Jack’s post-acute inpatient rehabilitation team includes a pediatrician, physiatrist, nursing staff, physical, occupational and speech therapists, child-life specialist, nutritionist, social worker, and case manager. Jack’s examination in the post-acute setting included gathering a history from the medical record and initial team meeting, a systems review and specific tests and measures. For the physical and occupational therapists on Jack’s team, the tests and measures include cardiorespiratory and sensory response to handling and positioning, joint flexibility, active movement against gravity, and motor skill achievement using the Bayley Scales of Infant and Toddler Development (Bayley-III) [114]. Jack’s prognosis for motor skill achievement cannot be based on the existing literature examining the relationship between mechanical ventilation and motor skill achievement as the research is inconsistent. Historical and current clinical factors such as gestational age [115], birth weight [115117], Grade II intraventricular hemorrhage [116], previous therapeutic intervention [118, 119], response to handling and positioning, and current level of motor development however can help rehabilitation therapists determine a prognosis. Jack’s intervention will include age-appropriate developmental activities and caregiver education in positioning for comfort, musculoskeletal alignment, and promotion of motor development skills. It is anticipated that Jack will receive physical and occupational therapy throughout his post-acute hospitalization and following discharge. Jack’s speech therapy will focus on the promotion of interaction, facilitation of the development of receptive and expressive language skills and oral feeding as appropriate. The entire team led by the pediatrician and pulmonologist, case manager and social worker will plan for Jack’s discharge when his inpatient pulmonary rehabilitation goals have been met.

17. Case Example Number 2

Molly is a ten-year-old girl with a diagnosis of T-8 myelodysplasia with Arnold Chiari Type II Malformation, mild cognitive and language dysfunction, and upper limb discoordination. Molly has been ventilator dependent since five years of age when her difficulty breathing on her own worsened. Molly lives at home with her parents and attends a private day school for children with special needs. Molly receives physical, occupational, and speech therapy at school to facilitate her participation in her educational program.

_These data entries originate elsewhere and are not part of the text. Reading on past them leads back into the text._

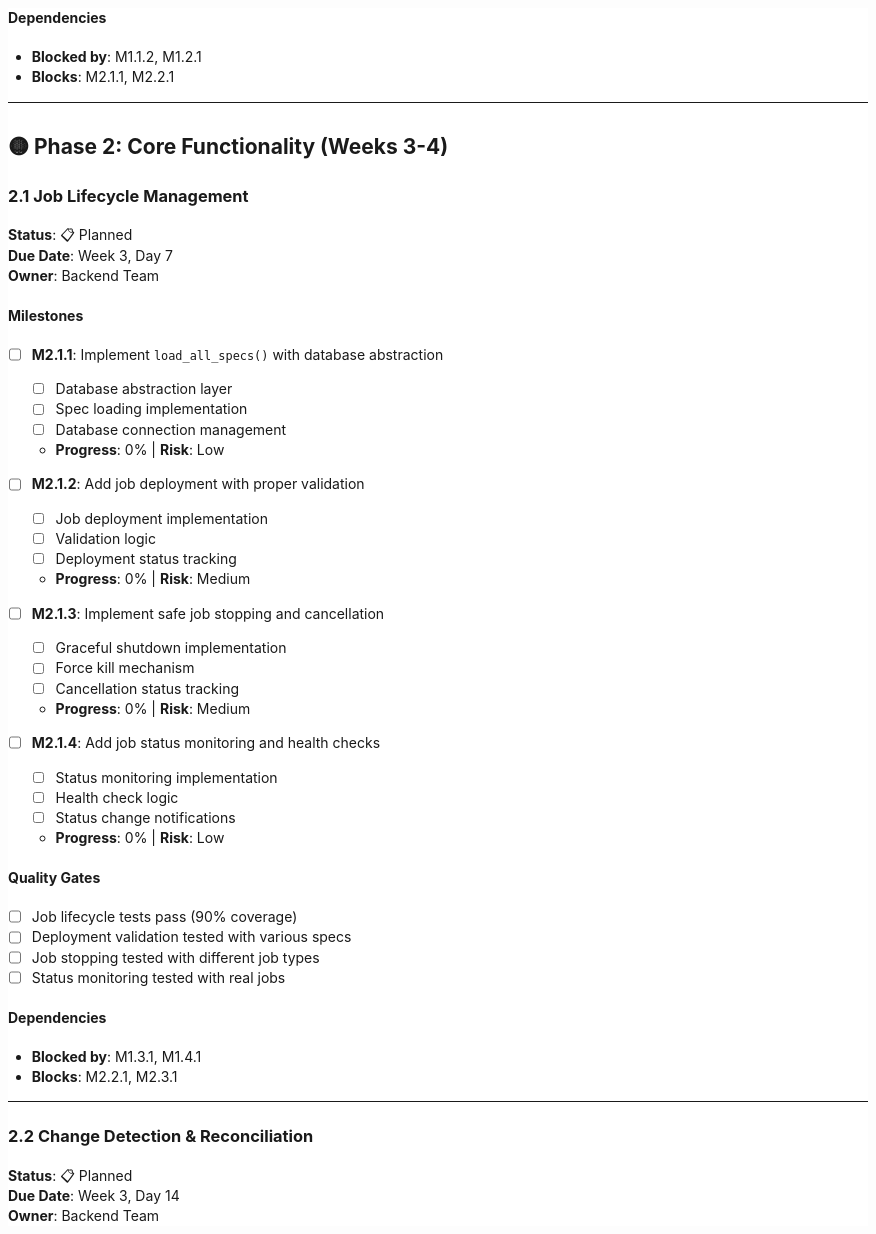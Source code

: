 #### Dependencies
- **Blocked by**: M1.1.2, M1.2.1
- **Blocks**: M2.1.1, M2.2.1

---

## 🟡 Phase 2: Core Functionality (Weeks 3-4)

### 2.1 Job Lifecycle Management
**Status**: 📋 Planned  
**Due Date**: Week 3, Day 7  
**Owner**: Backend Team

#### Milestones
- [ ] **M2.1.1**: Implement `load_all_specs()` with database abstraction
  - [ ] Database abstraction layer
  - [ ] Spec loading implementation
  - [ ] Database connection management
  - **Progress**: 0% | **Risk**: Low

- [ ] **M2.1.2**: Add job deployment with proper validation
  - [ ] Job deployment implementation
  - [ ] Validation logic
  - [ ] Deployment status tracking
  - **Progress**: 0% | **Risk**: Medium

- [ ] **M2.1.3**: Implement safe job stopping and cancellation
  - [ ] Graceful shutdown implementation
  - [ ] Force kill mechanism
  - [ ] Cancellation status tracking
  - **Progress**: 0% | **Risk**: Medium

- [ ] **M2.1.4**: Add job status monitoring and health checks
  - [ ] Status monitoring implementation
  - [ ] Health check logic
  - [ ] Status change notifications
  - **Progress**: 0% | **Risk**: Low

#### Quality Gates
- [ ] Job lifecycle tests pass (90% coverage)
- [ ] Deployment validation tested with various specs
- [ ] Job stopping tested with different job types
- [ ] Status monitoring tested with real jobs

#### Dependencies
- **Blocked by**: M1.3.1, M1.4.1
- **Blocks**: M2.2.1, M2.3.1

---

### 2.2 Change Detection & Reconciliation
**Status**: 📋 Planned  
**Due Date**: Week 3, Day 14  
**Owner**: Backend Team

Molly receives physical therapy at home once per week to prevent secondary impairments and activity limitations and to promote participation in her home and community. When initially referred for home therapy, the physical therapist examination included a history and systems review, the application of tests and measures including goniometry, strength testing, and the Pediatric Evaluation of Disability Inventory [120] to assess her functional capabilities, level of independence, and equipment modification needs. The therapist familiarized herself with clinical signs that indicated the need for respiratory assistance such as suctioning of Molly’s tracheostomy because of increased secretions, the alarm systems of the ventilator, and the monitors that record oxygen saturation levels, heart and respiratory rates, and the emergency response procedures established in Molly’s home. Molly’s prognosis for independent mobility was based on her motor level, upper extremity strength, and cognitive function and her prognosis for ventilator weaning was noted to be poor due to her diagnosis and age [33, 37].

Molly’s physical therapy intervention at home included interventions such as therapeutic exercise and functional training, and prescription, application, and fabrication of devices and equipment for Molly’s trunk orthosis, ankle-foot orthoses, and manual and power wheelchairs. Molly’s intervention also included patient-family instruction to maximize Molly’s endurance, independence, and mobility within her home and in regard to Molly’s transportation needs. It is anticipated that Molly and her family will continue to require physical therapist patient-related education, consultation with other care providers, and/or direct interventions throughout her lifespan to promote wellness and prevention and to minimize secondary complications due to growth, Molly’s dependence on mechanical ventilation, and neuromuscular paralysis.